ハルビン3日目。朝、ホテルの窓から外を覗くと路面が濡れていて雨だと知る。短髪で太ったいかにも東北人(ドンベイレン)といった感じのタクシー運転手はじきに止む雨だから楽しめ、あんたらは広東人かと言う。Hさんが浙江人だと答え、僕も南方人(ナンファンレン)のふりをする。
中央大街の石畳の道は濡れていても滑らない。オレンジの合羽を着た老人たちが端で一所懸命に排水の作業をしている。北に歩を進め、スターリン広場に到った。
傘を差しながら松花江の対岸に目をやっていると、不意に話しかけられた。「こんな天気じゃ向こうにも渡れないし、違う場所に行った方がいいかもな」。見ると、僕と目線の高さのそんなに違わない制服を着て帽子を被った(といって公安でもない)中年男が妙にねっとりと横に立っている。Hさんと二言三言話し、僕らはその場を離れ、細長い公園を左に歩き出した。しばらく行くと小屋が建っていてコーヒーでも飲めるかと思ったらそうでもなさそうだ。来た道を戻る。すると、いつの間にやら小柄な中年男が僕らと並行して歩いている。「どこから来たんだい? 広東人?」適当にあしらう。その後も男はハルビンの名物はなんだとか話しながらついてくる。そして、これは帰国した今もメモ書きでスマホに残っているのだが、「ハンディジェンバオ」という場所がオススメだとか言っていた。
防洪勝利記念塔のところまで戻り、信号待ちをしているとまたもや別の中年男が傘を差しながらねっとりと横に立っていて、「雨が止まないな。違う場所の方が楽しめるんじゃないか。ほら、そこにタクシーがいる」とか妙に押しつけがましく言ってくる。この時点で僕らは顔を見合わせた。じゃあ、行くかとタクシーの停まっている方向に歩き出す、と見せかけて素通りし、そのままスタスタと商店沿いの道に逸れていった。「哈尔滨人这么热情(ハルビン人はこんなに親切なのか)?」と皮肉を込めて僕が言い、Hさんが振り返ると「見てごらんなさい、あの信号の男は青なのに渡らずに携帯を弄っている!」。
横にはねっとりと並行して禿げの中年男が歩いている。「雨が止まないねえ」。僕らはもう一切相手にせず、早歩きで道を進んだ。150メートルくらい来ると禿げの姿はどこにもなかった。僕らはさらに進み、途中で中央大街に復帰した。
「どこで怪しいと思った?」「決定的だったのは、あの信号の男よ」「今、遡って考えてみれば公園の男も随分とおかしかった。

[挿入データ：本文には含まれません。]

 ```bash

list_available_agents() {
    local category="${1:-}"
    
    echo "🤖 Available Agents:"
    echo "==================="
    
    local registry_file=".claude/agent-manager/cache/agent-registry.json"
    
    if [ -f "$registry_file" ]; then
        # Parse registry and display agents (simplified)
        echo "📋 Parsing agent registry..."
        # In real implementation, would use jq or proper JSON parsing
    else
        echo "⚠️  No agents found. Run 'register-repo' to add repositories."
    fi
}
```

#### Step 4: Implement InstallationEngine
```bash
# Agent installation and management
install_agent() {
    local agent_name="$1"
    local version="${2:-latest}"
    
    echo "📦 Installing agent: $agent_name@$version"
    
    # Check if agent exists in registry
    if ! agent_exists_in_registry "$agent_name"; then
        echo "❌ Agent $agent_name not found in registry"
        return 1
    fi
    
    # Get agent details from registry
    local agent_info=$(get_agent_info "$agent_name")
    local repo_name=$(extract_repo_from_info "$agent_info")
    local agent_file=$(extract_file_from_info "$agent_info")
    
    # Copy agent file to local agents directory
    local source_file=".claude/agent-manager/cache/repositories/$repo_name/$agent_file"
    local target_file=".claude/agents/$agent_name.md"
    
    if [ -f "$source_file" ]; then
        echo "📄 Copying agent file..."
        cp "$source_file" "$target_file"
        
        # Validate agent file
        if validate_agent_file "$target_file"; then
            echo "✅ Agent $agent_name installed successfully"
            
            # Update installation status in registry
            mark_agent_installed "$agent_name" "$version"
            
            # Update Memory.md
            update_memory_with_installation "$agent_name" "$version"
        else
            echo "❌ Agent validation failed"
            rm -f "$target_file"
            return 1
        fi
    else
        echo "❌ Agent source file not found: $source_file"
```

なんだよ、ハンディジェンバオって」「最初の男と信号の男は顔や背格好が似てた」「松花江沿いの男か。兄弟じゃないの。じゃあ、タクシー運転手は?」「あれもグル。どこに連れてかれるかわかったもんじゃない」「中央大街まで連れてきてくれた運ちゃんは?」「あのおでぶちゃんは違うでしょ」「まあ、いずれにしろ俺たちは騙されなかった。中国人骗中国人(中国人が中国人を騙す)」。
雨もあがった。
僕たちはホテルの名前の入った臙脂色の傘を差していて、きゃつらにしてみれば恰好のターゲットだったのだろう。そんなことにも思い至った。

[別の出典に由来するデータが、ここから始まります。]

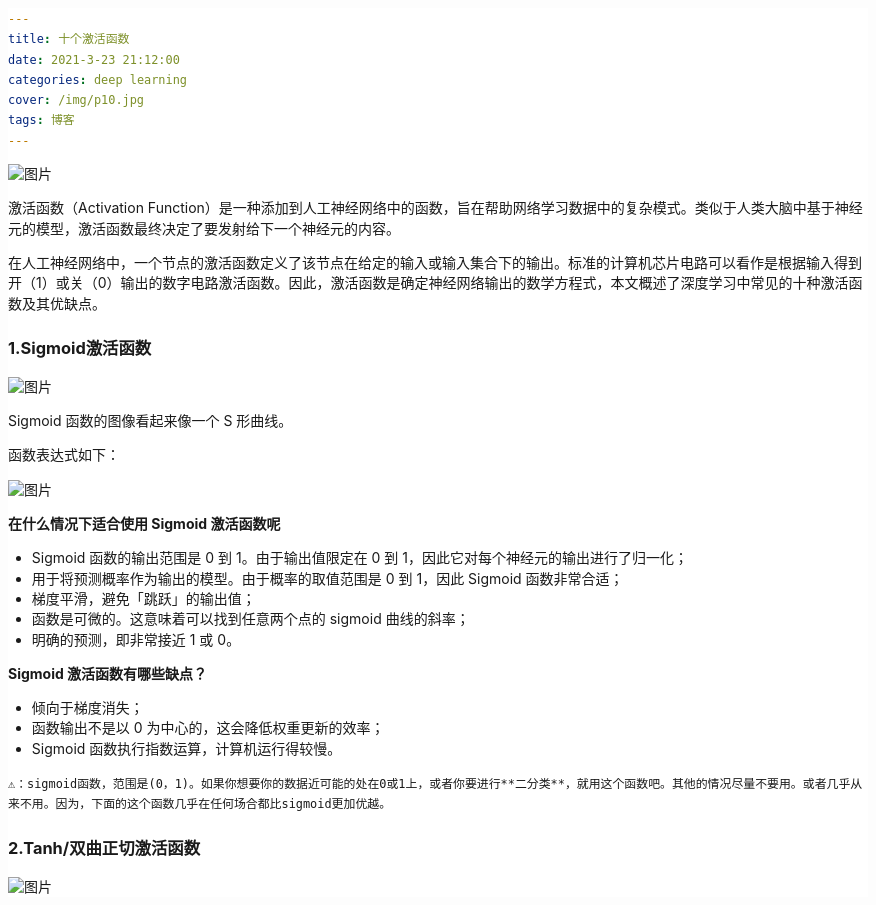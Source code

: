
 ```yaml
---
title: 十个激活函数
date: 2021-3-23 21:12:00
categories: deep learning
cover: /img/p10.jpg
tags: 博客
---
```




![图片](https://gitee.com/wanwanzh/imagebed/raw/master/pictures/640.png)

激活函数（Activation Function）是一种添加到人工神经网络中的函数，旨在帮助网络学习数据中的复杂模式。类似于人类大脑中基于神经元的模型，激活函数最终决定了要发射给下一个神经元的内容。



在人工神经网络中，一个节点的激活函数定义了该节点在给定的输入或输入集合下的输出。标准的计算机芯片电路可以看作是根据输入得到开（1）或关（0）输出的数字电路激活函数。因此，激活函数是确定神经网络输出的数学方程式，本文概述了深度学习中常见的十种激活函数及其优缺点。

### 1.Sigmoid激活函数

![图片](https://gitee.com/wanwanzh/imagebed/raw/master/pictures/640-20210227235919529.png) 

Sigmoid 函数的图像看起来像一个 S 形曲线。

函数表达式如下：



![图片](https://gitee.com/wanwanzh/imagebed/raw/master/pictures/640-20210227235952439.png)



**在什么情况下适合使用 Sigmoid 激活函数呢**

- Sigmoid 函数的输出范围是 0 到 1。由于输出值限定在 0 到 1，因此它对每个神经元的输出进行了归一化；
- 用于将预测概率作为输出的模型。由于概率的取值范围是 0 到 1，因此 Sigmoid 函数非常合适；
- 梯度平滑，避免「跳跃」的输出值；
- 函数是可微的。这意味着可以找到任意两个点的 sigmoid 曲线的斜率；
- 明确的预测，即非常接近 1 或 0。

**Sigmoid 激活函数有哪些缺点？**

- 倾向于梯度消失；
- 函数输出不是以 0 为中心的，这会降低权重更新的效率；
- Sigmoid 函数执行指数运算，计算机运行得较慢。

```
⚠️：sigmoid函数，范围是(0，1)。如果你想要你的数据近可能的处在0或1上，或者你要进行**二分类**，就用这个函数吧。其他的情况尽量不要用。或者几乎从来不用。因为，下面的这个函数几乎在任何场合都比sigmoid更加优越。
```

### 2.Tanh/双曲正切激活函数

![图片](https://gitee.com/wanwanzh/imagebed/raw/master/pictures/640-20210228000100408.png)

帰国する日、空港に向かう道すがら、ガイドにスターリン公園での出来事を話した。広東人の旅行者と思われたのなら、金を持っているイメージがある。もしタクシーに乗っていたら変な店に連れていかれ、無理やり高額の商品を買わされていたかも。ハンディジェンバオなど聞いたこともない。スターリン公園周辺に一味がかたまっていたのは、中央大街には公安がたくさんいるから。
車窓を眺めながら思った。もし中国人のHさんがおらず、中国語が多少喋れる程度の日本人観光客として独りできゃつらと対峙していたなら、騙されてひどい散財をしていたかもしれない。いや、今の僕ならそれはないな。小日本鬼子ぐらいわかるよ、莫迦野郎!